** EXERCISE DESCRIPTION **
Only one stretch of the data is wanted: the line containing "answer: '3 or more'.", the line containing "Incumbents running for", and every line between them, copied exactly.

** PROVIDED DATA **

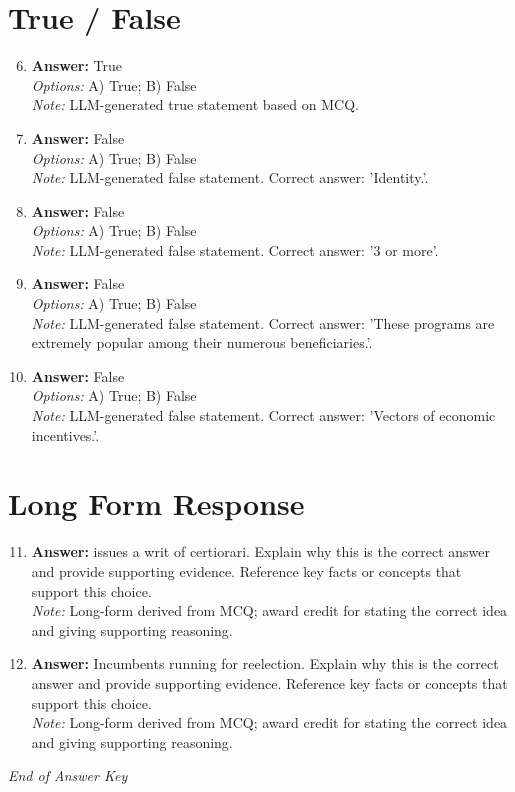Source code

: \documentclass[12pt]{article}
\begin{document}
\section*{True / False}
\begin{enumerate}[label=\arabic*.]
\setcounter{enumi}{5}
\item \textbf{Answer:} True
\\ \textit{Options:} A) True; B) False
\\ \textit{Note:} LLM-generated true statement based on MCQ.
\item \textbf{Answer:} False
\\ \textit{Options:} A) True; B) False
\\ \textit{Note:} LLM-generated false statement. Correct answer: 'Identity.'.
\item \textbf{Answer:} False
\\ \textit{Options:} A) True; B) False
\\ \textit{Note:} LLM-generated false statement. Correct answer: '3 or more'.
\item \textbf{Answer:} False
\\ \textit{Options:} A) True; B) False
\\ \textit{Note:} LLM-generated false statement. Correct answer: 'These programs are extremely popular among their numerous beneficiaries.'.
\item \textbf{Answer:} False
\\ \textit{Options:} A) True; B) False
\\ \textit{Note:} LLM-generated false statement. Correct answer: 'Vectors of economic incentives.'.
\end{enumerate}

\section*{Long Form Response}
\begin{enumerate}[label=\arabic*.]
\setcounter{enumi}{10}
\item \textbf{Answer:} issues a writ of certiorari. Explain why this is the correct answer and provide supporting evidence. Reference key facts or concepts that support this choice.
\\ \textit{Note:} Long-form derived from MCQ; award credit for stating the correct idea and giving supporting reasoning.
\item \textbf{Answer:} Incumbents running for reelection. Explain why this is the correct answer and provide supporting evidence. Reference key facts or concepts that support this choice.
\\ \textit{Note:} Long-form derived from MCQ; award credit for stating the correct idea and giving supporting reasoning.
\end{enumerate}

\vfill
\noindent\textit{End of Answer Key}
\end{document}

** RESULT **
\\ \textit{Note:} LLM-generated false statement. Correct answer: '3 or more'.
\item \textbf{Answer:} False
\\ \textit{Options:} A) True; B) False
\\ \textit{Note:} LLM-generated false statement. Correct answer: 'These programs are extremely popular among their numerous beneficiaries.'.
\item \textbf{Answer:} False
\\ \textit{Options:} A) True; B) False
\\ \textit{Note:} LLM-generated false statement. Correct answer: 'Vectors of economic incentives.'.
\end{enumerate}

\section*{Long Form Response}
\begin{enumerate}[label=\arabic*.]
\setcounter{enumi}{10}
\item \textbf{Answer:} issues a writ of certiorari. Explain why this is the correct answer and provide supporting evidence. Reference key facts or concepts that support this choice.
\\ \textit{Note:} Long-form derived from MCQ; award credit for stating the correct idea and giving supporting reasoning.
\item \textbf{Answer:} Incumbents running for reelection. Explain why this is the correct answer and provide supporting evidence. Reference key facts or concepts that support this choice.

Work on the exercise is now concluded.